In March of this year, the U.S. Securities and Exchange Commission (SEC) finalized changes to regulations and reporting forms to ensure consistent, comparable and reliable information for investors regarding ESG factors.

Meanwhile, China is aiming to overtake the US or even the EU and become a global leader in corporate sustainability reporting. Earlier this year, the country announced new ESG reporting standards for companies listed on the Shanghai Stock Exchange, Shenzhen Stock Exchange and the Star Market. In addition, the country requires companies with dual listings abroad to disclose ESG information, including Scope 3 emissions.

China’s new reporting standards could have significant global implications.

If Chinese companies that are already competitive today are also considered pioneers in this field, they could be even more successful than before.

Other countries are also introducing ESG-related disclosure laws, including the UK, Japan, Singapore, Canada and Australia.

For many CEOs, the negative impacts of climate change on companies are already having a visible impact on their customers, and understanding ESG risks is becoming increasingly important for investment decisions.

However, as always, it is a difficult balancing act to create corporate growth and shareholder value while supporting ESG efforts.

Corporate leaders and investors have long called for greater transparency, trust and consistency in ESG reporting. However, a mix of voluntary frameworks and standards makes reliable performance assessment almost impossible.
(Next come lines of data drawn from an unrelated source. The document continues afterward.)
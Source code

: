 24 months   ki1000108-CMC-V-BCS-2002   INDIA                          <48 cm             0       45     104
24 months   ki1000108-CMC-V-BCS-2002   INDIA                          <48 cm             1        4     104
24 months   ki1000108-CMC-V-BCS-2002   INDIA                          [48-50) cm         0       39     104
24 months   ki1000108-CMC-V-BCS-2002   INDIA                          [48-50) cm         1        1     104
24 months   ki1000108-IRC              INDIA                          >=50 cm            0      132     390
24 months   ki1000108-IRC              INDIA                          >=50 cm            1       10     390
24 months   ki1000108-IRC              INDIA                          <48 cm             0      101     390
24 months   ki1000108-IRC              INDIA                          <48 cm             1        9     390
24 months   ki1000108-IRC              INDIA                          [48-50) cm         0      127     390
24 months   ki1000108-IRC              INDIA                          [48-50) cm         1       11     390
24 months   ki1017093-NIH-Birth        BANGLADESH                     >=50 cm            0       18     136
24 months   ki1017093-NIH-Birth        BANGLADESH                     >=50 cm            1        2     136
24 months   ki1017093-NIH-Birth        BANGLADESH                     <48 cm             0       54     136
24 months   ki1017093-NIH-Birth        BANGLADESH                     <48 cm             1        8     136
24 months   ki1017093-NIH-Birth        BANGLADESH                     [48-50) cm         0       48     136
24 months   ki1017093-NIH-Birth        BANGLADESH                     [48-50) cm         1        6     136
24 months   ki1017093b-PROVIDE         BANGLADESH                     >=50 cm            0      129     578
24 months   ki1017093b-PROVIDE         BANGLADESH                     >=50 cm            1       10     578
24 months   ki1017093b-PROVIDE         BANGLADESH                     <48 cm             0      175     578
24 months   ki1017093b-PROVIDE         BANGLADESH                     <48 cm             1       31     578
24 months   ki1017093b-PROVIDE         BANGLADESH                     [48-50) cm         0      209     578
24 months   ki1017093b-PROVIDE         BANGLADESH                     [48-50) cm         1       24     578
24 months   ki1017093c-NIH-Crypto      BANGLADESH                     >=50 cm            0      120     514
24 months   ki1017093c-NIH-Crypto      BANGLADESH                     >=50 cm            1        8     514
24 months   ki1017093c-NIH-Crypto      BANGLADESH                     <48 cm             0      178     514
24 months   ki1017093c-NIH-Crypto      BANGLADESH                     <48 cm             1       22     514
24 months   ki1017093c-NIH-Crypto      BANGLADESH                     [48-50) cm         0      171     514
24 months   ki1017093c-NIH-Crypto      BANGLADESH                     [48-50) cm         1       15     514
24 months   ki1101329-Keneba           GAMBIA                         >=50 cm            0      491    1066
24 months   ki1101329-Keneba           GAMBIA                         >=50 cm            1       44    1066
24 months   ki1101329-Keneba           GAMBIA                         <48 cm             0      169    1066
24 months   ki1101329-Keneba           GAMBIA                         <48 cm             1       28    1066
It is hoped that while the EU Sustainability Reporting Directive will primarily affect Irish and European companies, it will also impact companies in the US, Asia and beyond, leading to a more consistent global standard.

Initially, this is likely to lead to an increase in the reporting obligation for large listed companies, which will be required to publish from 2025. Later, the obligation will also be extended to small and medium-sized companies, which will have to report for the first time from 2027.

Companies – both small and large – subject to EU sustainability reporting will have to take time over the course of 2024 to implement processes to ensure compliance.

Business Minister Peter Burke said the EU regulation provides companies with a helpful structure to produce their sustainability reports clearly and consistently.

While EU sustainability rules primarily apply to large, listed companies, Burke has also released a new policy statement that will hit small businesses that rely on the support of their local corporate headquarters across the country.

The new directive introduces climate-oriented assessment criteria for capital grants for manufacturing companies and internationally traded service companies.